▶ _What needs to be done_
Copy each line below word for word and drop every image.

(Stored dataset items)
"""

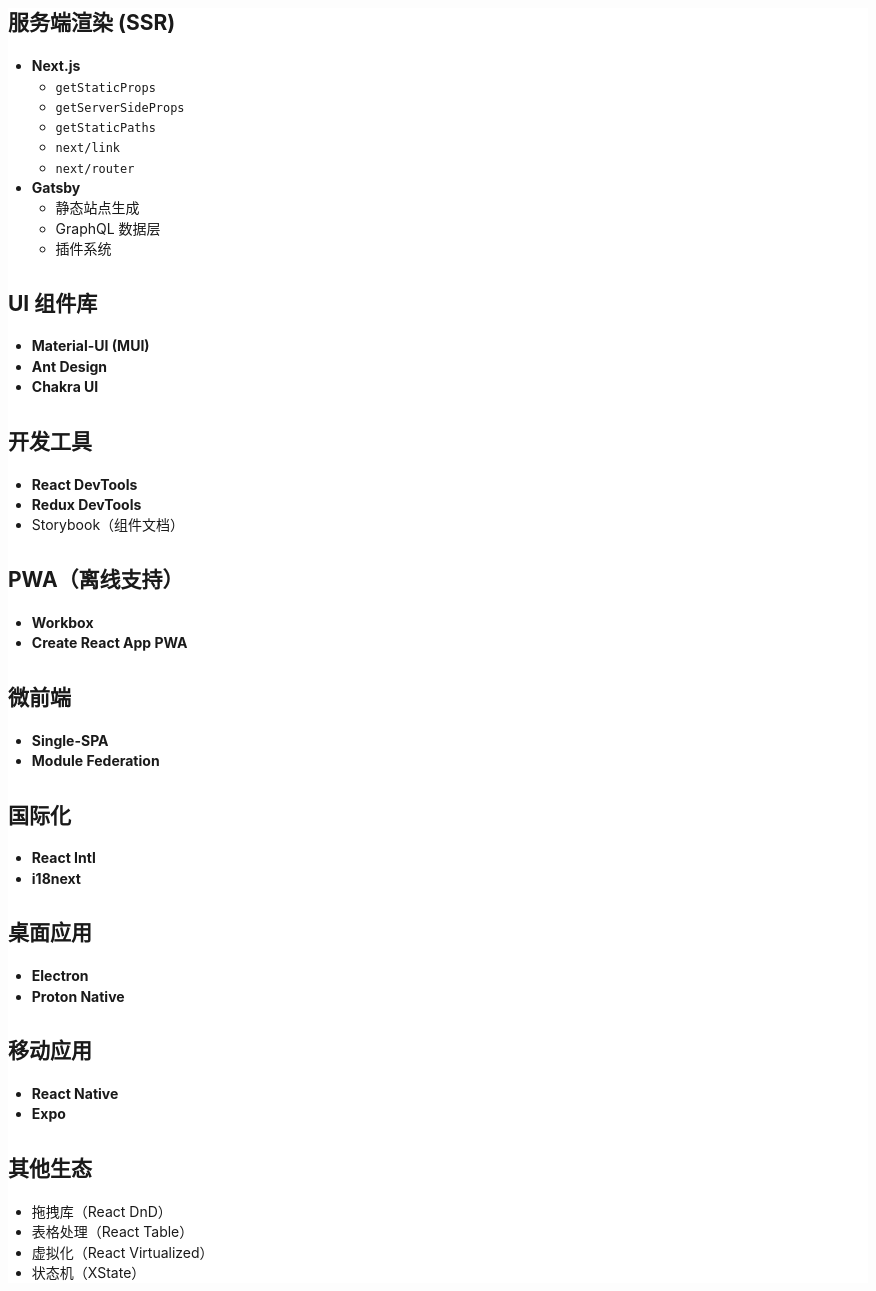 
## **服务端渲染 (SSR)**

   - **Next.js**
     - `getStaticProps`
     - `getServerSideProps`
     - `getStaticPaths`
     - `next/link`
     - `next/router`
   - **Gatsby**
     - 静态站点生成
     - GraphQL 数据层
     - 插件系统

## **UI 组件库**

- **Material-UI (MUI)**
- **Ant Design**
- **Chakra UI**

## **开发工具**

- **React DevTools**
- **Redux DevTools**
- Storybook（组件文档）



## **PWA**（离线支持）

- **Workbox**
- **Create React App PWA**

## **微前端**

- **Single-SPA**
- **Module Federation**

## **国际化**

   - **React Intl**
   - **i18next**

## **桌面应用**

- **Electron**
- **Proton Native**

## **移动应用**

- **React Native**
- **Expo**

## **其他生态**

- 拖拽库（React DnD）
- 表格处理（React Table）
- 虚拟化（React Virtualized）
- 状态机（XState）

"""

▶ _Solution_
## **服务端渲染 (SSR)**

   - **Next.js**
     - `getStaticProps`
     - `getServerSideProps`
     - `getStaticPaths`
     - `next/link`
     - `next/router`
   - **Gatsby**
     - 静态站点生成
     - GraphQL 数据层
     - 插件系统

## **UI 组件库**

- **Material-UI (MUI)**
- **Ant Design**
- **Chakra UI**

## **开发工具**

- **React DevTools**
- **Redux DevTools**
- Storybook（组件文档）



## **PWA**（离线支持）

- **Workbox**
- **Create React App PWA**

## **微前端**

- **Single-SPA**
- **Module Federation**

## **国际化**

   - **React Intl**
   - **i18next**

## **桌面应用**

- **Electron**
- **Proton Native**

## **移动应用**

- **React Native**
- **Expo**

## **其他生态**

- 拖拽库（React DnD）
- 表格处理（React Table）
- 虚拟化（React Virtualized）
- 状态机（XState）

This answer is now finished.